A dramatic drop in the price of natural gas and oil is largely to blame for the expected precipitous decline in severance taxes, said Steve Colby, a research contractor with the Colorado Department of Local Affairs, the agency charged with distributing half the state's severance tax.
"This is worse than we expected," he said. "We are being more thoughtful and constrained in our use of funds."
The department distributes 15 percent of the severance taxes, which are paid on minerals removed or "severed" from the ground, to cities and municipalities, and 35 percent in loans and grants to specific projects.
The other half of the severance-tax money goes to the Colorado Department of Natural Resources, which uses it to fund water conservation, wildlife and environmental programs.
The direct payments from Local Affairs to Colorado communities are supposed to offset the impacts of drilling on roads, schools and public services.
"If the projections turn out to be accurate, counties will continue to be in a fiscal pickle,": said Chip Taylor, director of legislative affairs at Colorado Counties Inc. "They may have to look for revenue someplace else, or start to cut discretionary programs."
Plunging severance-tax revenues will hit cities such as Rifle in western Colorado that largely depend on the money to improve infrastructure damaged by energy development.
"It's certainly not a heart-warming projection," said Rifle Mayor Keith Lambert. "I wouldn't have expected that extreme of a drop in 2010.
"But we have always been conservative in our budget because we knew we could not depend on severance-tax distributions."
Rifle received more than $1 million in severance-tax revenue in fiscal year 2008, compared to $405,831 in fiscal year 2007.
The city has suffered the vagaries of severance-tax revenues in the past when an oil-shale bust in the 1980s dried up revenues.
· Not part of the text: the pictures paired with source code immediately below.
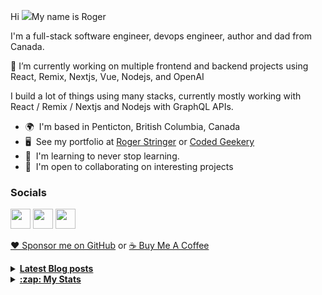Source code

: Hi ![](https://user-images.githubusercontent.com/18350557/176309783-0785949b-9127-417c-8b55-ab5a4333674e.gif)My name is Roger 

I'm a full-stack software engineer, devops engineer, author and dad from Canada.

🔭 I’m currently working on multiple frontend and backend projects using React, Remix, Nextjs, Vue, Nodejs, and OpenAI 

I build a lot of things using many stacks, currently mostly working with React / Remix / Nextjs and Nodejs with GraphQL APIs.  

* 🌍  I'm based in Penticton, British Columbia, Canada 
* 🖥️  See my portfolio at [Roger Stringer](https://rogerstringer.com) or [Coded Geekery](https://codedgeekery.com) 
* 🧠  I'm learning to never stop learning. 
* 🤝  I'm open to collaborating on interesting projects

### Socials  

<p align="left"> <a href="https://www.github.com/freekrai" target="_blank" rel="noreferrer"><img src="https://raw.githubusercontent.com/danielcranney/readme-generator/main/public/icons/socials/github.svg" width="32" height="32" /></a> <a href="https://rogerstringer.com/rss.xml" target="_blank" rel="noreferrer"><img src="https://raw.githubusercontent.com/danielcranney/readme-generator/main/public/icons/socials/rss.svg" width="32" height="32" /></a> <a href="https://www.twitter.com/freekrai" target="_blank" rel="noreferrer"><img src="https://raw.githubusercontent.com/danielcranney/readme-generator/main/public/icons/socials/twitter.svg" width="32" height="32" /></a></p>

<a href="https://github.com/sponsors/freekrai"> ❤️ Sponsor me on GitHub</a> or <a href="https://www.buymeacoffee.com/codedgeekery">☕ Buy Me A Coffee</a>

<details>
  <summary><u><b> Latest Blog posts </u></b></summary>  

 <!-- BLOG-POST-LIST:START -->
- [‘Every single’ Amazon team is working on generative AI, says CEO](https://rogerstringer.com/blog/amazon-generative-ai-ceo)
- [Is Jamstack Officially Finished?](https://rogerstringer.com/blog/is-jamstack-officially-finished)
- [How to use Sentry with your Remix apps](https://rogerstringer.com/blog/how-to-use-sentry-with-your-remix-apps)
- [15-Inch MacBook Air Demand Reportedly &#39;Weaker Than Expected&#39; So Far](https://rogerstringer.com/blog/15-inch-mac-book-air-demand-reportedly-weaker-than-expected-so-far)
- [Elon Musk says Twitter’s ad revenue has dropped by 50 percent](https://rogerstringer.com/blog/elon-musk-says-twitters-ad-revenue-has-dropped-by-50-percent)
- [Elon Musk’s new xAI company launches to ‘understand the true nature of the universe’](https://rogerstringer.com/blog/xai)
- [Twitter is threatening to sue Meta over Threads](https://rogerstringer.com/blog/twitter-is-threatening-to-sue-meta-over-threads)
- [The Verge Reviews The Pixel Fold](https://rogerstringer.com/blog/the-verge-reviews-the-pixel-fold)
- [Unicorn social app IRL to shut down after admitting 95% of its users were fake](https://rogerstringer.com/blog/irl-shut-down-fake-users)
- [Apple Vision Pro Will Support WebXR for Fully Immersive Experiences in the Browser](https://rogerstringer.com/blog/apple-vision-pro-webxr-support-safari-model)
- [Inside-out grilled ham and cheese sandwiches](https://codedgeekery.com/blog/inside-out-grilled-ham-and-cheese-sandwiches)
- [&quot;How to continue making kerosene lamps on the eve of electricity&quot;](https://codedgeekery.com/blog/how-to-continue-making-kerosene-lamps-on-the-eve-of-electricity)
<!-- BLOG-POST-LIST:END -->
</details> 

<details>
  <summary><u><b>:zap: My Stats</b></u></summary>

#### Github Stats
  
![](https://github-readme-stats-knowmad.vercel.app/api?username=freekrai&show_icons=true&count_private=true)
  
#### Github Streaks 
  
![](https://github-readme-streak-stats.herokuapp.com/?user=freekrai)
</details>
<!--
#### Top Languages 
![](https://github-readme-stats-knowmad.vercel.app/api/top-langs/?username=freekrai&hide=null&count_private=true)
![wakatime stats](https://github-readme-stats-knowmad.vercel.app/api/wakatime?username=datamcfly)


Here are some ideas to get you started:

- 🔭 I’m currently working on ...
- 🌱 I’m currently learning ...
- 👯 I’m looking to collaborate on ...
- 🤔 I’m looking for help with ...
- 💬 Ask me about ...
- 📫 How to reach me: ...
- 😄 Pronouns: ...
- ⚡ Fun fact: ...
-->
Today, the city uses the severance-tax revenues to fund capital projects only and not to run its day-to-day operations.
Even so, the drop in revenues would put plans to replace aging sewer and water lines, build roundabouts to ease traffic congestion and build an entrance to Rifle from Interstate 70 on the back burner.
Garfield County, however, hopes the steep drop in severance-tax revenues will be offset by higher local property taxes in 2010. The county received more than $4 million in severance taxes in fiscal year 2008.
Local property taxes are collected on the value of gas and oil production from two years ago, while severance tax is based on production value just three to six months prior.
So the steep decline in energy prices in 2009 won't be reflected in property taxes until 2011, said Garfield County Assessor John Gorman.
"We will feel a huge impact in 2011, unless something turns around," Gorman said.